The funding of public education in Vermont is complicated for two primary reasons: The Vermont Constitution and our love of local control. Vermont's constitution and Vermont Supreme Court decisions have determined how education funding must be collected and dispersed. Our love of local control determines how much should be collected and exactly how it should be spent.

The Constitution

Vermont’s Constitution’s Article 7 states:

That government is, or ought to be, instituted for the common benefit, protection, and security of the people, nation, or community . . .

Chapter II Section 68 of the Vermont Constitution state:

Laws for the encouragement of virtue and prevention of vice and immorality ought to be constantly kept in force, and duly executed; and a competent number of schools ought to be maintained in each town unless the general assembly permits other provisions for the convenient instruction of youth.

In the 1997 Brigham decision the Vermont Supreme Court considered both the “common benefits” clause and Section 68 and ruled that the existing “Foundation Formula” for funding public education was unconstitutional. The court summed up its ruling with:

Children who live in property-poor districts and children who live in property-rich districts should be afforded a substantially equal opportunity to have access to similar educational revenues.  Thus, as other state courts have done, we hold only that to fulfill its constitutional obligation the State must ensure substantial equality of educational opportunity throughout Vermont.

To understand the way taxes are calculated in Vermont it is important to read that last quote carefully. “Substantially equal opportunity to have access to similar educational revenues” says a lot. It does not say that all students should receive the same education, or even that they should each have the same opportunity for a quality education. Instead it says that everyone should have equal opportunity to access similar revenues. The revenues are what funds a district’s education budget. They come from the state’s Education Fund. Everyone must have equal opportunity to access those revenues. They may not take advantage of that opportunity. They may chose not to receive those revenues, but they must have equal access. 

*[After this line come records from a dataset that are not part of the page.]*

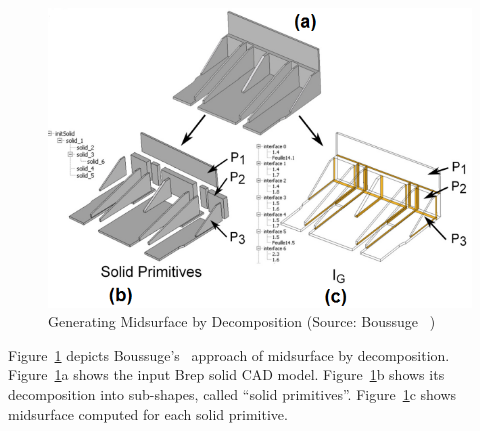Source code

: 
	\begin{figure} [!h]
		\centering
		\includegraphics[width=0.75\linewidth]{images/boussugedecomp}
		\caption{Generating Midsurface by Decomposition (Source: Boussuge~\cite{Boussuge2013a} )}
		\label{fig:litsurvey:boussugedecomp}
	\end{figure}


Figure~\ref{fig:litsurvey:boussugedecomp} depicts Boussuge's~\cite{Boussuge2013a} approach of midsurface by decomposition.
Figure~\ref{fig:litsurvey:boussugedecomp}a shows the input Brep solid CAD model. Figure~\ref{fig:litsurvey:boussugedecomp}b shows its decomposition into sub-shapes, called ``solid primitives''. Figure~\ref{fig:litsurvey:boussugedecomp}c shows midsurface computed for each solid primitive.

What this means in terms of the education funding formula is that school districts have the freedom to determine how much of the education benefit they will receive. They vote on a budget. They pay for that opportunity with their property tax rate. Higher revenue generally requires higher tax rates. The “substantially equal opportunity” means that if two districts both want to receive the same revenues (benefit), they should pay the same tax rate. A poor district wanting to fund each student with $17,000 a year, should pay the same tax rate as a rich district that also wants to receive $17,000 a year from the education fund for each of its students. That $17,000 of educational benefit must be equally accessible no matter how property-rich or property-poor the district is. Throughout the state, a dollar of property tax rate must yield an equal amount of education funding for each student. That amount, is what has come to be called the Dollar Yield.

The rationale is similar to that referring to racial inequalities. A public lunch counter must provide equal access to coffee for people of all races. That does not mean everyone gets coffee. It does not mean that coffee is free. And it does not mean that all lunch counters must charge the same for coffee. What it does means is that the cost of the coffee and the access to the coffee must be equal regardless of race. Vermont’s educational benefit (money from the Ed Fund) must be available at the same cost (tax rate) to everyone. 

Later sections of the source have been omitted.